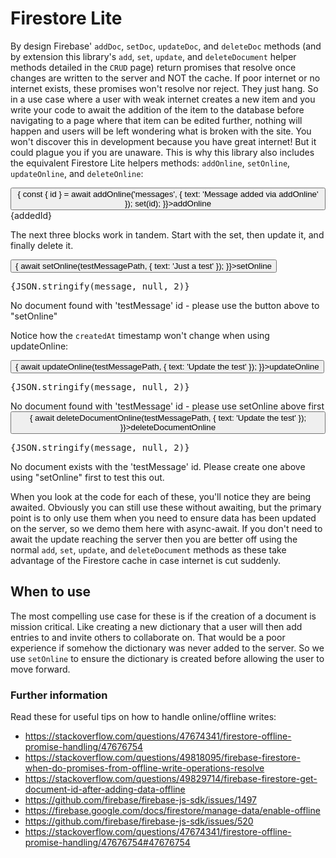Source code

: <script lang="ts">
  import { Story } from 'kitbook';
  import { Button, Store } from 'svelte-pieces';
  import { Doc, addOnline, setOnline, updateOnline, deleteDocumentOnline } from 'sveltefirets';

  const testMessagePath = "messages/testMessage";
</script>

<!-- prettier-ignore -->
# Firestore Lite 

By design Firebase' `addDoc`, `setDoc`, `updateDoc`, and `deleteDoc` methods (and by extension this library's `add`, `set`, `update`, and `deleteDocument` helper methods detailed in the `CRUD` page) return promises that resolve once changes are written to the server and NOT the cache. If poor internet or no internet exists, these promises won't resolve nor reject. They just hang. So in a use case where a user with weak internet creates a new item and you write your code to await the addition of the item to the database before navigating to a page where that item can be edited further, nothing will happen and users will be left wondering what is broken with the site. You won't discover this in development because you have great internet! But it could plague you if you are unaware. This is why this library also includes the equivalent Firestore Lite helpers methods: `addOnline`, `setOnline`, `updateOnline`, and `deleteOnline`:

<Story name="addOnline">
  <Store
    startWith={'nothing added yet - click to add and display message id'}
    let:set
    let:store={addedId}>
    <Button
      onclick={async () => {
        const { id } = await addOnline('messages', { text: 'Message added via addOnline' });
        set(id);
      }}>addOnline</Button>
    {addedId}
  </Store>
</Story>

The next three blocks work in tandem. Start with the set, then update it, and finally delete it.

<Story name="setOnline">
  <Button
    onclick={async () => {
      await setOnline(testMessagePath, { text: 'Just a test' });
    }}>setOnline</Button>
  <Doc path={testMessagePath} let:data={message}>
    <pre>{JSON.stringify(message, null, 2)}</pre>
    <div slot="fallback">
      No document found with 'testMessage' id - please use the button above to "setOnline"
    </div>
  </Doc>
</Story>

Notice how the `createdAt` timestamp won't change when using updateOnline:

<Story name="updateOnline">
  <Button
    onclick={async () => {
      await updateOnline(testMessagePath, { text: 'Update the test' });
    }}>updateOnline</Button>
  <Doc path={testMessagePath} let:data={message}>
    <pre>{JSON.stringify(message, null, 2)}</pre>
    <div slot="fallback">
      No document found with 'testMessage' id - please use setOnline above first
    </div>
  </Doc>
</Story>

<Story name="deleteDocumentOnline">
  <Button
    onclick={async () => {
      await deleteDocumentOnline(testMessagePath, { text: 'Update the test' });
    }}>deleteDocumentOnline</Button>
  <Doc path={testMessagePath} let:data={message}>
    <pre>{JSON.stringify(message, null, 2)}</pre>
    <div slot="fallback">
      No document exists with the 'testMessage' id. Please create one above using "setOnline" first to test this out.
    </div>
  </Doc>
</Story>

When you look at the code for each of these, you'll notice they are being awaited. Obviously you can still use these without awaiting, but the primary point is to only use them when you need to ensure data has been updated on the server, so we demo them here with async-await. If you don't need to await the update reaching the server then you are better off using the normal `add`, `set`, `update`, and `deleteDocument` methods as these take advantage of the Firestore cache in case internet is cut suddenly.


<!-- prettier-ignore -->
## When to use 

The most compelling use case for these is
if the creation of a document is mission critical. Like creating a new dictionary that a user will
then add entries to and invite others to collaborate on. That would be a poor experience if somehow
the dictionary was never added to the server. So we use `setOnline` to ensure the dictionary is
created before allowing the user to move forward. 

### Further information 

Read these for useful tips on how to handle online/offline writes: 
- https://stackoverflow.com/questions/47674341/firestore-offline-promise-handling/47676754 
- https://stackoverflow.com/questions/49818095/firebase-firestore-when-do-promises-from-offline-write-operations-resolve
- https://stackoverflow.com/questions/49829714/firebase-firestore-get-document-id-after-adding-data-offline
- https://github.com/firebase/firebase-js-sdk/issues/1497
- https://firebase.google.com/docs/firestore/manage-data/enable-offline
- https://github.com/firebase/firebase-js-sdk/issues/520
- https://stackoverflow.com/questions/47674341/firestore-offline-promise-handling/47676754#47676754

• • • • •

■ Task to carry out:
Before you finish, make sure every line above has been repeated exactly and no picture remains in the copy.

■ Exercise output:
Source code

: <script lang="ts">
  import { Story } from 'kitbook';
  import { Button, Store } from 'svelte-pieces';
  import { Doc, addOnline, setOnline, updateOnline, deleteDocumentOnline } from 'sveltefirets';

  const testMessagePath = "messages/testMessage";
</script>

<!-- prettier-ignore -->
# Firestore Lite 

By design Firebase' `addDoc`, `setDoc`, `updateDoc`, and `deleteDoc` methods (and by extension this library's `add`, `set`, `update`, and `deleteDocument` helper methods detailed in the `CRUD` page) return promises that resolve once changes are written to the server and NOT the cache. If poor internet or no internet exists, these promises won't resolve nor reject. They just hang. So in a use case where a user with weak internet creates a new item and you write your code to await the addition of the item to the database before navigating to a page where that item can be edited further, nothing will happen and users will be left wondering what is broken with the site. You won't discover this in development because you have great internet! But it could plague you if you are unaware. This is why this library also includes the equivalent Firestore Lite helpers methods: `addOnline`, `setOnline`, `updateOnline`, and `deleteOnline`:

<Story name="addOnline">
  <Store
    startWith={'nothing added yet - click to add and display message id'}
    let:set
    let:store={addedId}>
    <Button
      onclick={async () => {
        const { id } = await addOnline('messages', { text: 'Message added via addOnline' });
        set(id);
      }}>addOnline</Button>
    {addedId}
  </Store>
</Story>

The next three blocks work in tandem. Start with the set, then update it, and finally delete it.

<Story name="setOnline">
  <Button
    onclick={async () => {
      await setOnline(testMessagePath, { text: 'Just a test' });
    }}>setOnline</Button>
  <Doc path={testMessagePath} let:data={message}>
    <pre>{JSON.stringify(message, null, 2)}</pre>
    <div slot="fallback">
      No document found with 'testMessage' id - please use the button above to "setOnline"
    </div>
  </Doc>
</Story>

Notice how the `createdAt` timestamp won't change when using updateOnline:

<Story name="updateOnline">
  <Button
    onclick={async () => {
      await updateOnline(testMessagePath, { text: 'Update the test' });
    }}>updateOnline</Button>
  <Doc path={testMessagePath} let:data={message}>
    <pre>{JSON.stringify(message, null, 2)}</pre>
    <div slot="fallback">
      No document found with 'testMessage' id - please use setOnline above first
    </div>
  </Doc>
</Story>

<Story name="deleteDocumentOnline">
  <Button
    onclick={async () => {
      await deleteDocumentOnline(testMessagePath, { text: 'Update the test' });
    }}>deleteDocumentOnline</Button>
  <Doc path={testMessagePath} let:data={message}>
    <pre>{JSON.stringify(message, null, 2)}</pre>
    <div slot="fallback">
      No document exists with the 'testMessage' id. Please create one above using "setOnline" first to test this out.
    </div>
  </Doc>
</Story>

When you look at the code for each of these, you'll notice they are being awaited. Obviously you can still use these without awaiting, but the primary point is to only use them when you need to ensure data has been updated on the server, so we demo them here with async-await. If you don't need to await the update reaching the server then you are better off using the normal `add`, `set`, `update`, and `deleteDocument` methods as these take advantage of the Firestore cache in case internet is cut suddenly.


<!-- prettier-ignore -->
## When to use 

The most compelling use case for these is
if the creation of a document is mission critical. Like creating a new dictionary that a user will
then add entries to and invite others to collaborate on. That would be a poor experience if somehow
the dictionary was never added to the server. So we use `setOnline` to ensure the dictionary is
created before allowing the user to move forward. 

### Further information 

Read these for useful tips on how to handle online/offline writes: 
- https://stackoverflow.com/questions/47674341/firestore-offline-promise-handling/47676754 
- https://stackoverflow.com/questions/49818095/firebase-firestore-when-do-promises-from-offline-write-operations-resolve
- https://stackoverflow.com/questions/49829714/firebase-firestore-get-document-id-after-adding-data-offline
- https://github.com/firebase/firebase-js-sdk/issues/1497
- https://firebase.google.com/docs/firestore/manage-data/enable-offline
- https://github.com/firebase/firebase-js-sdk/issues/520
- https://stackoverflow.com/questions/47674341/firestore-offline-promise-handling/47676754#47676754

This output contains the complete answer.